INPUT
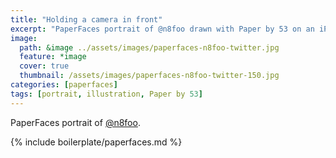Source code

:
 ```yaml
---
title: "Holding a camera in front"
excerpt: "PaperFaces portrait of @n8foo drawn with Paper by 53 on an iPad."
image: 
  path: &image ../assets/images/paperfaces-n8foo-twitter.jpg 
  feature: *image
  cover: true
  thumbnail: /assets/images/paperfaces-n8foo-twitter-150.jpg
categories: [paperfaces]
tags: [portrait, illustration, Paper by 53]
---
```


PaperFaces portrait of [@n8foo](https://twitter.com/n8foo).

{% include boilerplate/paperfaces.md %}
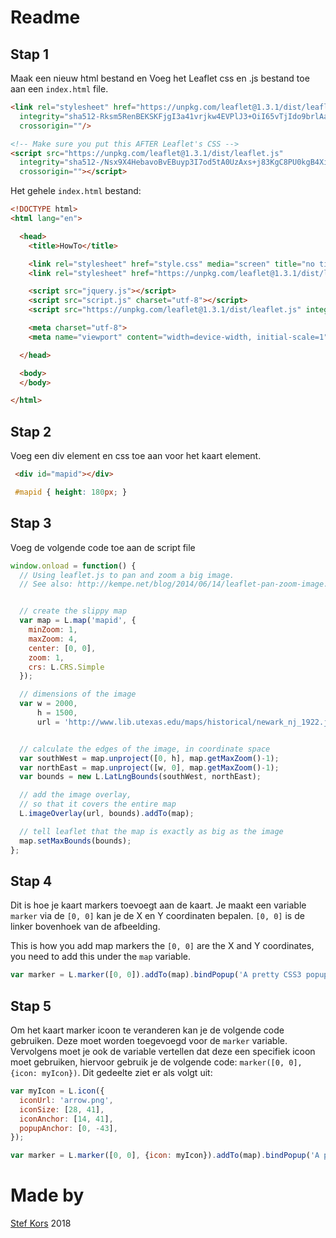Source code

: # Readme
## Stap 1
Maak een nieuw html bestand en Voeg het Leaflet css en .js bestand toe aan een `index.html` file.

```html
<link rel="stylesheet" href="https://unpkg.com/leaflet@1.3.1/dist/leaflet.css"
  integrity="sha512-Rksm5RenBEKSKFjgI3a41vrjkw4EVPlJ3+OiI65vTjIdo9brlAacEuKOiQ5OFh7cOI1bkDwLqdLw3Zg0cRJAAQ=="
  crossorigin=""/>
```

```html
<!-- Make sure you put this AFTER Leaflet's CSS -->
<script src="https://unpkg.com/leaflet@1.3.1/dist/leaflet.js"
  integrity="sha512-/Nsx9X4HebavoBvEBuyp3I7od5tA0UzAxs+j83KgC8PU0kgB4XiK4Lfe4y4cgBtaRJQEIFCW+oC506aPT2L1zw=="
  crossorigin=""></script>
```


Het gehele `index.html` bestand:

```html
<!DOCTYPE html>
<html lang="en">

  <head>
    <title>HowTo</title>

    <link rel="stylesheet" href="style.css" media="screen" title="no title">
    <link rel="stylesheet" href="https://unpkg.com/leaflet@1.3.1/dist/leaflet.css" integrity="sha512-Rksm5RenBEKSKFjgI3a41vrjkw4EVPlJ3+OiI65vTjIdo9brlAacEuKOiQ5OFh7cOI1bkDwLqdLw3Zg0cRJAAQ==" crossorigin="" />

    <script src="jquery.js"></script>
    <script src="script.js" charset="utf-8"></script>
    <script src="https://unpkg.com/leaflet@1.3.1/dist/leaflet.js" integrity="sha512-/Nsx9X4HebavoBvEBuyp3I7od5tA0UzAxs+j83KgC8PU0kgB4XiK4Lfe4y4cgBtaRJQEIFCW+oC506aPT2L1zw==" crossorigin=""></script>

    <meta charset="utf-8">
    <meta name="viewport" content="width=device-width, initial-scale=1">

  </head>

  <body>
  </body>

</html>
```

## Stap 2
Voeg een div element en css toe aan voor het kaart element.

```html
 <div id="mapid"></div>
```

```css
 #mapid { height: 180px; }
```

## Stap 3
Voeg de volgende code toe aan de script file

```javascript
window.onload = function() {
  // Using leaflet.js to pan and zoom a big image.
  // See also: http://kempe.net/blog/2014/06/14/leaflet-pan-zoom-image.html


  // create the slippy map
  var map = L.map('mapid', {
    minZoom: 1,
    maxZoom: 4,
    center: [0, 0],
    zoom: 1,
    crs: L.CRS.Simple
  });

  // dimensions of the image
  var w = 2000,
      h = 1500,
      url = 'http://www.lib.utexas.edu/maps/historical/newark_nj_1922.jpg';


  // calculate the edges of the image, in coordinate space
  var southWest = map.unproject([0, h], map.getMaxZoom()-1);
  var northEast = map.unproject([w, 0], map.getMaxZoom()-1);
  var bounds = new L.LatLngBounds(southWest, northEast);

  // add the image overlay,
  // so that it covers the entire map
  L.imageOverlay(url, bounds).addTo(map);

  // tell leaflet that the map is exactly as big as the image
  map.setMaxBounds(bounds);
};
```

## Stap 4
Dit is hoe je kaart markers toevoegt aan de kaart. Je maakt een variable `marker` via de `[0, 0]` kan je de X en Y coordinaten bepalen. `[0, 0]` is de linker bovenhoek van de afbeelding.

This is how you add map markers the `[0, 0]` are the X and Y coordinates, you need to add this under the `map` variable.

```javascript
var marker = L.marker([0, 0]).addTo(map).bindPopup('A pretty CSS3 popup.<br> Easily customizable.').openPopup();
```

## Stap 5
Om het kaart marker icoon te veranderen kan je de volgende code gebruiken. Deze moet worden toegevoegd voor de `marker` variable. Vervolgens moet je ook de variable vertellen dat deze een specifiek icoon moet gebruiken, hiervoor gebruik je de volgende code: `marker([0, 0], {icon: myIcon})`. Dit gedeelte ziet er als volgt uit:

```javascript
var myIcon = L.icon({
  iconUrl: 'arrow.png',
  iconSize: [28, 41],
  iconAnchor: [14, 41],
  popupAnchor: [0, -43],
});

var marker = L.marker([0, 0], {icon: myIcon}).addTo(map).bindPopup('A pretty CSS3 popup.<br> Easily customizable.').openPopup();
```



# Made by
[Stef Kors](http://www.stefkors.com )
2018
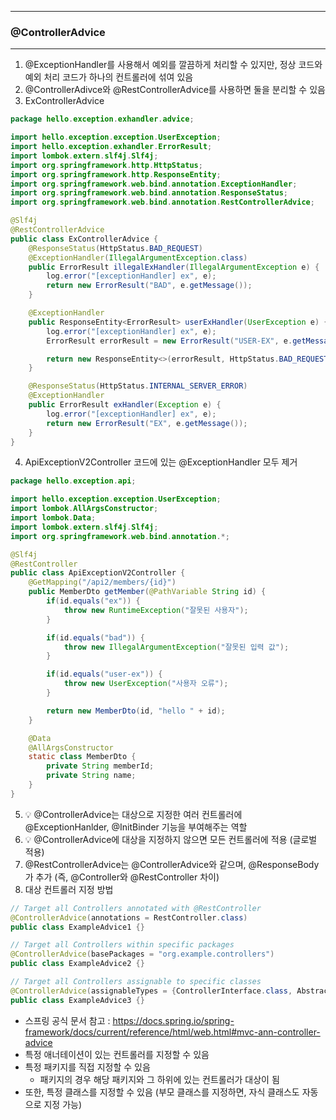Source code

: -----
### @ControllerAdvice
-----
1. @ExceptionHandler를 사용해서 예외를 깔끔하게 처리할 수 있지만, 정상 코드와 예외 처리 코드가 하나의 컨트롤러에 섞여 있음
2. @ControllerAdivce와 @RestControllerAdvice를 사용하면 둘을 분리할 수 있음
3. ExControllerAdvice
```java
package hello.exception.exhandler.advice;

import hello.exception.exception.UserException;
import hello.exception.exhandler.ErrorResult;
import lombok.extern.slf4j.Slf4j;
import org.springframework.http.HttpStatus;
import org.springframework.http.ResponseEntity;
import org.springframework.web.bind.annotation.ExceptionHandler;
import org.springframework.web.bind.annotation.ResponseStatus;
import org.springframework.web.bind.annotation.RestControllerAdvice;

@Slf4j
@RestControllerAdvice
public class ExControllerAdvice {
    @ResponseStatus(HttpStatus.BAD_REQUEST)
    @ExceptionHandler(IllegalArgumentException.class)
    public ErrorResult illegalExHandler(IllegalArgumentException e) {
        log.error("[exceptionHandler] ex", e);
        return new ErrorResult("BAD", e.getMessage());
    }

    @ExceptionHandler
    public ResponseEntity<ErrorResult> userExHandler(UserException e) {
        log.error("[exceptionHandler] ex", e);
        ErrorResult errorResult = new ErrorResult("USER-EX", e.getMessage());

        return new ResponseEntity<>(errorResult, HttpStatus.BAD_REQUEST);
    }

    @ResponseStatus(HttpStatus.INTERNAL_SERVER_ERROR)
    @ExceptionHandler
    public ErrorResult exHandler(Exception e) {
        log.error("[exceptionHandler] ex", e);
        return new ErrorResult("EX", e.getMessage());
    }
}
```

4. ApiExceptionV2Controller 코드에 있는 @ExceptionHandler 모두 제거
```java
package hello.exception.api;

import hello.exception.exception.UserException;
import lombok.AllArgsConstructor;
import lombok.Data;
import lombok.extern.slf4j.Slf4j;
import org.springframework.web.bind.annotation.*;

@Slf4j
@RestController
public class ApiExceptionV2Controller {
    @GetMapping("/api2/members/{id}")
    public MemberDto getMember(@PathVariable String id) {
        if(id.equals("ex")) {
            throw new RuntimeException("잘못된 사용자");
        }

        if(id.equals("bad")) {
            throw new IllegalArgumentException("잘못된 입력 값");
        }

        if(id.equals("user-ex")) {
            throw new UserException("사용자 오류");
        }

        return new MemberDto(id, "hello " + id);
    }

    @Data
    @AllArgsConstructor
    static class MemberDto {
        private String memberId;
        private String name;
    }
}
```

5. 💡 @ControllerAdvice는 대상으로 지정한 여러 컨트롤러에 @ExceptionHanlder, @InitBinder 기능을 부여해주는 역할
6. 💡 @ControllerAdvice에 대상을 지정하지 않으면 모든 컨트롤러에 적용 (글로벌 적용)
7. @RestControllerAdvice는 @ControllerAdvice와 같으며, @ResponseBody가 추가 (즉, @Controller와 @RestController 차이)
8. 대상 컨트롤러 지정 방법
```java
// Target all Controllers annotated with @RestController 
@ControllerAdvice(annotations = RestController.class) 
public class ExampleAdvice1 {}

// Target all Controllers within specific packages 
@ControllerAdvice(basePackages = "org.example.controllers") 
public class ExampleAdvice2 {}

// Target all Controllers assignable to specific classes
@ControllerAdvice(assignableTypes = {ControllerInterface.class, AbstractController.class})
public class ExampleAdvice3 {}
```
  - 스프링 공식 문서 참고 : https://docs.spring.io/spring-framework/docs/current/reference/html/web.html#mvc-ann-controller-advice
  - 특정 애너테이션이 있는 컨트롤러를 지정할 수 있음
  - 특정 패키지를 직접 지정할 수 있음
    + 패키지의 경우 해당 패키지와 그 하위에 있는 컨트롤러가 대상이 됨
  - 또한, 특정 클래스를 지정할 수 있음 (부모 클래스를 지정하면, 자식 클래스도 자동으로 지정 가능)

...

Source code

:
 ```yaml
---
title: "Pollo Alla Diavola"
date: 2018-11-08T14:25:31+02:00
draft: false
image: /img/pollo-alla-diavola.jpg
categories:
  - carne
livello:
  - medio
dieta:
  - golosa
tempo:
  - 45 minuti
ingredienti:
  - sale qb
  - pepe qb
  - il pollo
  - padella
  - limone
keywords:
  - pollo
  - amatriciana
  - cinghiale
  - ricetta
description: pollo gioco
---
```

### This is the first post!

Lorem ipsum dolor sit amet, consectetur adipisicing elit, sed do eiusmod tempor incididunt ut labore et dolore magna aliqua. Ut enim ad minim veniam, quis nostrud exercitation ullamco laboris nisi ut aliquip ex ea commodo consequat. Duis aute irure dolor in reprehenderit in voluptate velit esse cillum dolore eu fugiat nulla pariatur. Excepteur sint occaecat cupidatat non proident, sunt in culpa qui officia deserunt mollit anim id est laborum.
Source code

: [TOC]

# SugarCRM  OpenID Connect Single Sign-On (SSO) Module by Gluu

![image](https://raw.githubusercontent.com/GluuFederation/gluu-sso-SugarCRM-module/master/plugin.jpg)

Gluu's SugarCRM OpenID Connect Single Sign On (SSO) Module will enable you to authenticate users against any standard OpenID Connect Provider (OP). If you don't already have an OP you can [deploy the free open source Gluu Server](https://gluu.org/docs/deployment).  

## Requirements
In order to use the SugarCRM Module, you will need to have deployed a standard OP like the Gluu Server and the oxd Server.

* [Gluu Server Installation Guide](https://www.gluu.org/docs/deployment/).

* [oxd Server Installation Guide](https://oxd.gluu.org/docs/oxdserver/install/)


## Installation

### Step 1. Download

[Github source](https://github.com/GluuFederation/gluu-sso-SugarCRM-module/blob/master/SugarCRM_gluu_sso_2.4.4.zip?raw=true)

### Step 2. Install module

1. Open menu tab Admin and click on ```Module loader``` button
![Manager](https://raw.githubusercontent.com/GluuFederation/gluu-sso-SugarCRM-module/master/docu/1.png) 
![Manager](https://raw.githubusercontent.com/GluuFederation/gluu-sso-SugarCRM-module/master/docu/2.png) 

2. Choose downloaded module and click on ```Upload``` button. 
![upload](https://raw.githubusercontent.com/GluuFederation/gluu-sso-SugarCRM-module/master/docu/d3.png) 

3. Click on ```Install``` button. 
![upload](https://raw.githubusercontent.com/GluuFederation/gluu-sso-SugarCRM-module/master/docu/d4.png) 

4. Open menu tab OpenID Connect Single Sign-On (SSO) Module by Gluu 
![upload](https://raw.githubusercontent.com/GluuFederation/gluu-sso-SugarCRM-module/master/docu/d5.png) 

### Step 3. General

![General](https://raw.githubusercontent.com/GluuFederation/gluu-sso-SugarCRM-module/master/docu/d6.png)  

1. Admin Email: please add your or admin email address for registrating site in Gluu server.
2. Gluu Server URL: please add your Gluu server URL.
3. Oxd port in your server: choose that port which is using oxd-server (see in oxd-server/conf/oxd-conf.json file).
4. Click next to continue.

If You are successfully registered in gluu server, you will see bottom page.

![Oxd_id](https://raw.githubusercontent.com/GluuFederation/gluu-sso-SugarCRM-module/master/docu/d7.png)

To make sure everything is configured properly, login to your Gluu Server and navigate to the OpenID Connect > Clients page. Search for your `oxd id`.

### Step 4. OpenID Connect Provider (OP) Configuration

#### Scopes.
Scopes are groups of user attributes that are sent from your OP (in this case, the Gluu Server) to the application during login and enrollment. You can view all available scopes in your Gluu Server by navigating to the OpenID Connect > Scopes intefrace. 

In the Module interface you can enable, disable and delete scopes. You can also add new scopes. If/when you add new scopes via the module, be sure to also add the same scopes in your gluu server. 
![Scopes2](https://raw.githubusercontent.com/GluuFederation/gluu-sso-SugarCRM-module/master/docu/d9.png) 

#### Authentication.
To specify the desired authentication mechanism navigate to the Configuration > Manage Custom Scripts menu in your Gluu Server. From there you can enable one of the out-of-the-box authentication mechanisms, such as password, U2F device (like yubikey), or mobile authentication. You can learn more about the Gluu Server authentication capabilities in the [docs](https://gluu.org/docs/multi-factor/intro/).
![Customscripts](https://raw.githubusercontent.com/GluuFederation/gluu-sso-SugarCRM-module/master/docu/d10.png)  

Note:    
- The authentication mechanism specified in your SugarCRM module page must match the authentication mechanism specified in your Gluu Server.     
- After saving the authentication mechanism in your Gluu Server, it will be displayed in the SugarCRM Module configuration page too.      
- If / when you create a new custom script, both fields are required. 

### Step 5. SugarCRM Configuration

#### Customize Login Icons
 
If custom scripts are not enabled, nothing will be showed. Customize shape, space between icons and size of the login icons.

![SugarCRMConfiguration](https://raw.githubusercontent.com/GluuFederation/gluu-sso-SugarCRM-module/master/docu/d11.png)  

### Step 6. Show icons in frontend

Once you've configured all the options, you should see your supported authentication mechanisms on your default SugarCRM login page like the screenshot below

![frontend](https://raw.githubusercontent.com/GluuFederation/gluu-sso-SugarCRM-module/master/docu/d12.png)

EXERCISE DESCRIPTION
Locate the lines above that hold the word "ExControllerAdvice". Show every one of them.

RESULT OF THIS TASK
3. ExControllerAdvice
public class ExControllerAdvice {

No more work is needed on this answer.